According to the AP report, the court, based in Strasbourg, found that the conditions did indeed amount to a violation of the European Convention on Human Rights' prohibition against torture and human or degrading treatment.
The court also said that while there was no indication that the Italian authorities intended to humiliate the prisoners, the inmates' conditions subjected them to excessive hardships.
As a result, the court imposed a fine of ¤100,000 (US$131,000) on the Italian Government, and ordered it to make changes within a year.
The court ruling, we are told, came three years after the Italian Government acknowledged the problem, but failed to pass legislation to correct it.
The development, we believe, holds significant value for Jamaica, given the state of our prison system, which was highlighted two weeks ago in the Sunday Observer.
Overcrowding has been one of the most pressing issues in our prisons for as long as we can remember. The Sunday Observer report pointed out that both the Tower Street and St Catherine adult correctional centres have a capacity to each accommodate 850 inmates, yet Tower Street now houses 1,656, while the number at St Catherine is 1,201.
Add to that major structural defects at both prisons that pose safety and security risks; poor infrastructure that limit the rehabilitative thrust of the Department of Correctional Services and one gets an idea of the gravity of the situation.
The correctional authorities have also told the Public Administration and Appropriations Committee (PAAC) of Parliament that they need additional staff if they are to be more efficient and effective, as the prison population, especially among juveniles, is growing.
The correctional department, in that report to the PAAC, made a few recommendations which, we believe, should be given serious consideration. Among them were the construction of a new adult prison and modernisation of existing juvenile and adult facilities; increased and improved use of the Caribbean Search Centre personnel and development of the department's intelligence capacity; a new staff structure to improve the department's capacity to carry out its mandate; and adequate budgetary allocations to address the training of staff, given the implications of the modernisation process.

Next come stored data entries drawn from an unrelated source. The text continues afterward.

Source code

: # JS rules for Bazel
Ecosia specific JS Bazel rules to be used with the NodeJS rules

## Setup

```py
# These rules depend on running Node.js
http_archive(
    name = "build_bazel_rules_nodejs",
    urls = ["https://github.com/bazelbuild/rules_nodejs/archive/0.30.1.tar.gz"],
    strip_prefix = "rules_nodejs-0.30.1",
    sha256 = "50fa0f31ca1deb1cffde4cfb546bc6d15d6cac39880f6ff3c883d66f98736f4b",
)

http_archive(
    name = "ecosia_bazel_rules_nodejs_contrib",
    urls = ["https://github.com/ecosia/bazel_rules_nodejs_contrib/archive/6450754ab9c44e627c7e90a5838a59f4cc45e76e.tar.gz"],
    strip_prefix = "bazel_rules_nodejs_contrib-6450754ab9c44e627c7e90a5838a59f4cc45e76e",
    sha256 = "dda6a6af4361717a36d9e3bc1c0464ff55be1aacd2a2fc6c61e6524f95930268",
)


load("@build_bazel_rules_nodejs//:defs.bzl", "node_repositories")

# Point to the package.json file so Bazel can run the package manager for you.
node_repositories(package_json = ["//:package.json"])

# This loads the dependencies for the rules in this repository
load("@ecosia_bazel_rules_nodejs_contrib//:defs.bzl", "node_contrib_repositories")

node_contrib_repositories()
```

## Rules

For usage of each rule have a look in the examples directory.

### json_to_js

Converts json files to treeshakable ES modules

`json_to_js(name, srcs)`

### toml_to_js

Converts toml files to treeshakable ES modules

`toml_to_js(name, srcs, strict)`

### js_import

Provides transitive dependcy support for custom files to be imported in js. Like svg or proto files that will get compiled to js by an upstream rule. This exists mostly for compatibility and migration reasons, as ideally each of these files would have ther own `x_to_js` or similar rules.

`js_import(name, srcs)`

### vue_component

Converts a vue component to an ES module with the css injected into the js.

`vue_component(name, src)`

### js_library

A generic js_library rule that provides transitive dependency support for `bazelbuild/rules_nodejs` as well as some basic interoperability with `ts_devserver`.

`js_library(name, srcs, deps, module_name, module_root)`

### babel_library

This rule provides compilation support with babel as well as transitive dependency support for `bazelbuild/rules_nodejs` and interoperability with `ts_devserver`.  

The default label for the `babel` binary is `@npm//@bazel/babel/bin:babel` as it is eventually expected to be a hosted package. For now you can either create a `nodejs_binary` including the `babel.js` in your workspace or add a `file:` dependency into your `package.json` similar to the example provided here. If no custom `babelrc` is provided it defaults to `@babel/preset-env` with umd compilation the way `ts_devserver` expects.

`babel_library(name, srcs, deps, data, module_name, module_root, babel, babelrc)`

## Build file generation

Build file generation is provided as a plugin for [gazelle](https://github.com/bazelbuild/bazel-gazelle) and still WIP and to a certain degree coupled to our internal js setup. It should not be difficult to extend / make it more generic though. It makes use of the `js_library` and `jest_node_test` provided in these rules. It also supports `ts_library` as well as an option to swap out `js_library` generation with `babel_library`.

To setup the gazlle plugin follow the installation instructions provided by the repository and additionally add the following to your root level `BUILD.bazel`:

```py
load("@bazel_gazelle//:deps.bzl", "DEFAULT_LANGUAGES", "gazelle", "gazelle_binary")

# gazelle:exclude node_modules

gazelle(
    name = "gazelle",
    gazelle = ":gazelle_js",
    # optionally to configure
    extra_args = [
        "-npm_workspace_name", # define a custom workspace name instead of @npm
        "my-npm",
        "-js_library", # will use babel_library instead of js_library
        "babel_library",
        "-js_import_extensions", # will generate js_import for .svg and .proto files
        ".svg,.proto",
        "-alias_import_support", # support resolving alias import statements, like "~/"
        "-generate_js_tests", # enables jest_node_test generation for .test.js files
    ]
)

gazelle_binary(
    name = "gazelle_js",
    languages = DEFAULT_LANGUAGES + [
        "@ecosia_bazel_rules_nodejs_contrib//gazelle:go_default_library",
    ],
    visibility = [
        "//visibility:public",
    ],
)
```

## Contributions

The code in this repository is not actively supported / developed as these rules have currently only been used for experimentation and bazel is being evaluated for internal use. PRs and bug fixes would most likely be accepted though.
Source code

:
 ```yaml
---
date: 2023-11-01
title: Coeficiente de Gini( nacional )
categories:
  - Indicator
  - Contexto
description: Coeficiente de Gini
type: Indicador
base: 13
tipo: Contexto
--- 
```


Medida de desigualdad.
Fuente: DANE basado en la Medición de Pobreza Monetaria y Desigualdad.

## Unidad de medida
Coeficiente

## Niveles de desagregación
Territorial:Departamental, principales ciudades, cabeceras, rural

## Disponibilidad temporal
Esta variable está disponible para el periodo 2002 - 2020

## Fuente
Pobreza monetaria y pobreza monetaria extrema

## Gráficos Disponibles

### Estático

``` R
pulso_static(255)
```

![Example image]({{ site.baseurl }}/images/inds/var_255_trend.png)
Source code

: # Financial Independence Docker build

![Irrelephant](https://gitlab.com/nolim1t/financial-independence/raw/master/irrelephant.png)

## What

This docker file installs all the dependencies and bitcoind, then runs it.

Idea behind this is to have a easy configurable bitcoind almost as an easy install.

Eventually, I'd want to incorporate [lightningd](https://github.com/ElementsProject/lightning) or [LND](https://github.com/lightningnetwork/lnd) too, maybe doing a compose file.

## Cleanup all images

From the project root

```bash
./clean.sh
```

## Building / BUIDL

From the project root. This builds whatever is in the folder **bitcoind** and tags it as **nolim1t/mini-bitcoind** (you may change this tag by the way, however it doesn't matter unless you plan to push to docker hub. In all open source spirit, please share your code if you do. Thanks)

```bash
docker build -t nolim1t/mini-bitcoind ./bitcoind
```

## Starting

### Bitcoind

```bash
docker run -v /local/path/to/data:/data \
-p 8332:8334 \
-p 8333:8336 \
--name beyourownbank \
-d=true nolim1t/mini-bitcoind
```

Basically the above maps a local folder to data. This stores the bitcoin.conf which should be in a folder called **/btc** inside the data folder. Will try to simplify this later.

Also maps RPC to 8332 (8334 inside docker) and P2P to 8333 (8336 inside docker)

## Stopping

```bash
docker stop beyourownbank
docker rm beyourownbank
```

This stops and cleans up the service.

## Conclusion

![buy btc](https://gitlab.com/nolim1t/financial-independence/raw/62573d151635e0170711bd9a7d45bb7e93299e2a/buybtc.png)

The needs are not cheap, we acknowledge, and when placed in the context of the $2.25 billion spent by the correctional department in the first six months of 2012/2013, as well as the fact that the department will end the financial year in March $154 million over the budget allocated by a financially strapped Government, we get a picture of the difficulty.
The fact, though, is that any good prison system should be designed to foster rehabilitation, rather than having an emphasis on incarceration. Unfortunately that doesn't hold true, in large measure, here. It's something we need to fix.